Dans une affaire controversée, un tribunal cambodgien a reconnu coupables un groupe d’activistes environnementaux d’avoir comploté contre le gouvernement et insulté le roi.
Les 10 activistes, membres du groupe de conservation Mother Nature, ont été condamnés lundi à des peines de six à huit ans de prison. Des ONG de droits de l’homme ont affirmé que le procès visait à « faire taire les critiques des politiques gouvernementales ».
Les accusations portent sur l’activisme de Mother Nature entre 2012 et 2021, documentant la pollution présumée dans la rivière Tonle Sap, qui se jette dans le plus grand lac d’eau douce d’Asie du Sud-Est et constitue un important pôle de pêche.
Le groupe a également soulevé des problèmes liés à l’assèchement de lacs à Phnom Penh, à l’abattage illégal d’arbres et à la destruction des ressources naturelles à travers le pays.
Les accusations supplémentaires d’outrage au roi, visant trois des activistes, concernent une réunion interne Zoom qui a filtré concernant le dessin politique.
Après le verdict, quatre des accusés ont été arrêtés par la police à l’extérieur du tribunal, a rapporté l’AFP.
Six autres ont été condamnés par contumace, dont le cofondateur de Mother Nature, Alejandro Gonzales-Davidson.
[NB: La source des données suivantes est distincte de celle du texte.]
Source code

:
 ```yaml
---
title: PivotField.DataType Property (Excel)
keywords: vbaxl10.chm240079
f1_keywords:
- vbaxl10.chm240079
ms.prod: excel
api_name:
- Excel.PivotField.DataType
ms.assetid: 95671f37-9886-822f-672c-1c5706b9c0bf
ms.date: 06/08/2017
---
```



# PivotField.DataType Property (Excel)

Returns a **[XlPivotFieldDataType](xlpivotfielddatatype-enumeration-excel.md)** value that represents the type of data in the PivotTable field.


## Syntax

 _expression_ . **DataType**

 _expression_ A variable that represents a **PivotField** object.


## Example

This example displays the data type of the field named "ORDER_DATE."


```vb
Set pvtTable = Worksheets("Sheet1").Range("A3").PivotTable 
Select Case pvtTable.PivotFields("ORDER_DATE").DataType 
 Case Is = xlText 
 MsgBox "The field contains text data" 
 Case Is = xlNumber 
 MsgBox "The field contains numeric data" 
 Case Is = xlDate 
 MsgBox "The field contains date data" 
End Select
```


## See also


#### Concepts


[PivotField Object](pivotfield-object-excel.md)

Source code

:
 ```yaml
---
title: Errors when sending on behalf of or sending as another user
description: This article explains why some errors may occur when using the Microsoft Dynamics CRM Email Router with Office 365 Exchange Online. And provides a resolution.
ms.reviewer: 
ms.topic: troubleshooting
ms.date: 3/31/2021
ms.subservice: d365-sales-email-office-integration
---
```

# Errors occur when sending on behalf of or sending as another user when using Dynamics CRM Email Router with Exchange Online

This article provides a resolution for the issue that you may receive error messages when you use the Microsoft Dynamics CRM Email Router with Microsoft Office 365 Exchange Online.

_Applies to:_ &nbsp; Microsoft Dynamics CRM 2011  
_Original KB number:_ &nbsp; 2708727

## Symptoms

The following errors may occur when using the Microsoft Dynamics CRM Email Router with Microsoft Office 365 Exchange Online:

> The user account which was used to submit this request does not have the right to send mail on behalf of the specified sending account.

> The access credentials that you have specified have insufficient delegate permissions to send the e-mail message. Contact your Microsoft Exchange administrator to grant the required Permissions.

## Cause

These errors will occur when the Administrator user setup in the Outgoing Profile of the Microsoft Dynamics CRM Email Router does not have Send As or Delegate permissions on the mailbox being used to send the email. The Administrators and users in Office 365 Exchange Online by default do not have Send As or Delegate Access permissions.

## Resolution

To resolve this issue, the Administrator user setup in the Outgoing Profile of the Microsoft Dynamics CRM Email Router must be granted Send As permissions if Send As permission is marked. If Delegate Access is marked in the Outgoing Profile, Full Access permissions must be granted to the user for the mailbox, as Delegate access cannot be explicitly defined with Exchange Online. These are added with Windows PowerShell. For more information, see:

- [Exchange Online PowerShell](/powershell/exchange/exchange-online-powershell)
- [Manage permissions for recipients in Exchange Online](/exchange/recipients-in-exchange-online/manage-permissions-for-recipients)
Ce ressortissant espagnol a été expulsé du Cambodge il y a près d’une décennie.
Des volontaires ramassent des déchets sur un bateau sur la rivière Tonle Sap à Phnom Penh, le 17 septembre 2022 [Tang Chhin Sothy/AFP]
‘Inhumain et cruel’
L’incarcération des activistes survient alors que les préoccupations concernant la liberté d’expression au Cambodge sous le Premier ministre Hun Manet, arrivé au pouvoir l’année dernière après des décennies de règne de son père, Hun Sen, sont de plus en plus vives.
Human Rights Watch (HRW) a condamné le mois dernier le procès comme une tentative de « faire taire les critiques des politiques gouvernementales ».
« Ce régime n’est pas seulement déconnecté de la réalité, il nous a également montré à quel point il peut être inhumain et cruel envers ceux qui osent défendre ce qui est juste », a déclaré Gonzales-Davidson à Reuters.
Le gouvernement a précédemment nié que le procès avait des motivations politiques, affirmant ne pas poursuivre les critiques, mais uniquement ceux qui commettent des crimes.
La lutte pour protéger ou exploiter les ressources naturelles du Cambodge est depuis longtemps une question litigieuse dans le royaume, les écologistes étant menacés, arrêtés voire tués au cours de la dernière décennie.
Trois des activistes condamnés mardi avaient déjà été emprisonnés pour avoir organisé une marche pacifique protestant contre l’assèchement d’un lac dans la capitale pour créer des terrains de développement immobilier.
De 2001 à 2015, un tiers des forêts primaires du Cambodge – parmi les plus biodiverses au monde et un principal puits de carbone – ont été défrichés, et la perte de couverture forestière s’est accélérée plus rapidement que partout ailleurs dans le monde, selon le World Resources Institute.
Une grande partie des terres défrichées ont été attribuées à des entreprises dans le cadre de concessions qui, selon les experts, ont entraîné la déforestation et la dépossession dans le pays.